The issue seen on the recording you posted should be resolved in 0.113
I’m having the same issue with, after 12 hours (with 0.113.2) now after 1 hour with (0.113.3) Any help?
Please post a py-spy
.
Also if you have the spotcast
custom integration installs, be sure to upgrade.
There is no py-spy for arm devices right?
You can install via cargo
if you are using the latest home assistant images, and enter the docker container via https://developers.home-assistant.io/docs/operating-system/debugging/
apk add cargo
cargo install py-spy
mkdir /config/www
/root/.cargo/bin/py-spy record --pid 227 --duration 120 --output /config/www/pi.svg
You’ll need to use top
or something else to find the correct pid
EDIT: I was able to compile using pip instead of cargo, but had to use the instructions at this GitHub issue: https://github.com/benfred/py-spy/issues/23
I’m getting the following error trying to install py-spy:
error: could not find native static library `unwind`, perhaps an -L flag is missing?

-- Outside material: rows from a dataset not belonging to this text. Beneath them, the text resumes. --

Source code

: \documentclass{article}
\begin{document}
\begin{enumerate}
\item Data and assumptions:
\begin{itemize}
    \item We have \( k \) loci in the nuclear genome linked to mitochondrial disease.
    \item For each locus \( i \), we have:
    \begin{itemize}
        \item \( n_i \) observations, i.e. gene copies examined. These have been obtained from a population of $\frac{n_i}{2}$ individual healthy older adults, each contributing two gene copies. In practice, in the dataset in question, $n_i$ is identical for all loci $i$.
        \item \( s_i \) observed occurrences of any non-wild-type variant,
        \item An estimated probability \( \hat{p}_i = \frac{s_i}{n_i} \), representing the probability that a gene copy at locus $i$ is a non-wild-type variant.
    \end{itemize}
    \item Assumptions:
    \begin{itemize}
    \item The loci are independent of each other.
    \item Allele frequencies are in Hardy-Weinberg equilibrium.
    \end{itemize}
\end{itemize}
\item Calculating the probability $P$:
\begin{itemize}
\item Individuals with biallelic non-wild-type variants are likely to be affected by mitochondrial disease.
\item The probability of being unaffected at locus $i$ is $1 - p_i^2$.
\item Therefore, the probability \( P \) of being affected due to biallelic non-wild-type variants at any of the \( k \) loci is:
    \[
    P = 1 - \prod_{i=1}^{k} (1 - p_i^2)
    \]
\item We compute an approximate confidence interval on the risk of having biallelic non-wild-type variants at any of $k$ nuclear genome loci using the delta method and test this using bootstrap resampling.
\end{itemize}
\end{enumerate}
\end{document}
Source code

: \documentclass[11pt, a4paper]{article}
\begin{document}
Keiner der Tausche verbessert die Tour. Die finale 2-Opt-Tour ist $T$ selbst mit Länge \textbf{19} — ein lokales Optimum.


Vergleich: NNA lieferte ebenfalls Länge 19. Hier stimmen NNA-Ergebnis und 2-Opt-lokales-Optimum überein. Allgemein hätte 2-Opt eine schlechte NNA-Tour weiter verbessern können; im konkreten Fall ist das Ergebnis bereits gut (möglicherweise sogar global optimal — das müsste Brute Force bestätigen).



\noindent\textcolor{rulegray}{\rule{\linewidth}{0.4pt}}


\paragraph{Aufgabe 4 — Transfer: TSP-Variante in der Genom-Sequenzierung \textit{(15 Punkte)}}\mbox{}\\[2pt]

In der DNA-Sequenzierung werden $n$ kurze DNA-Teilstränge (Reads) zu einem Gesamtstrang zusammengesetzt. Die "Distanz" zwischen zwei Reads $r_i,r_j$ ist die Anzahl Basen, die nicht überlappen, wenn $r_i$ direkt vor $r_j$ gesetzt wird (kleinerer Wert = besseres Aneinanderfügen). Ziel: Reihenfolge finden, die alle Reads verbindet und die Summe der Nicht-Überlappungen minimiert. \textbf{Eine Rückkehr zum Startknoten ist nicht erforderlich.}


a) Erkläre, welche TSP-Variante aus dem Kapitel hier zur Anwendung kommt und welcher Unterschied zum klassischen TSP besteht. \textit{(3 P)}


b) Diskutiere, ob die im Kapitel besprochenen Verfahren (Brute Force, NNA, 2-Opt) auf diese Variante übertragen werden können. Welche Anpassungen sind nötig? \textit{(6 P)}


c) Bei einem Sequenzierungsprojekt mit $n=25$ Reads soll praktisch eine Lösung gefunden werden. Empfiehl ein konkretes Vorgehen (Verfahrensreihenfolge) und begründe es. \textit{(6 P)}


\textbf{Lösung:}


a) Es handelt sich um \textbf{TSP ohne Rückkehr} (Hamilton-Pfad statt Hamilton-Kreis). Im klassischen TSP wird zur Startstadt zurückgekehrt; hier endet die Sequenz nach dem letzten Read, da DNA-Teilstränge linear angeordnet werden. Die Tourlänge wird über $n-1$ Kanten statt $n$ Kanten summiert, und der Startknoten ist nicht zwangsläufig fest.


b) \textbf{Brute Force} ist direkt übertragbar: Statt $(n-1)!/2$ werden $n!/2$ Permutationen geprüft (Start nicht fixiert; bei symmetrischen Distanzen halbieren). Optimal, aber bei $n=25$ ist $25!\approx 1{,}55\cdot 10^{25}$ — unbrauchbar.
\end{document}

error: aborting due to previous error
error: could not compile `remoteprocess`.
To learn more, run the command again with --verbose.
warning: build failed, waiting for other jobs to finish...
error: failed to compile `py-spy v0.3.3`, intermediate artifacts can be found at `/tmp/cargo-installtigzV2`
Caused by:
build failed
I’m running Home Assistant as a VM on Proxmox.
Are you using the latest image with python 3.8.3?
The cargo install will only work on the newer images with the newer rust.
Edit: I see you got it working by other means
Yes, I am on .113.3 with the latest supervisor and OS as well, so not sure what the issue was there but going the pip route was fine once I found the other hoop to jump through.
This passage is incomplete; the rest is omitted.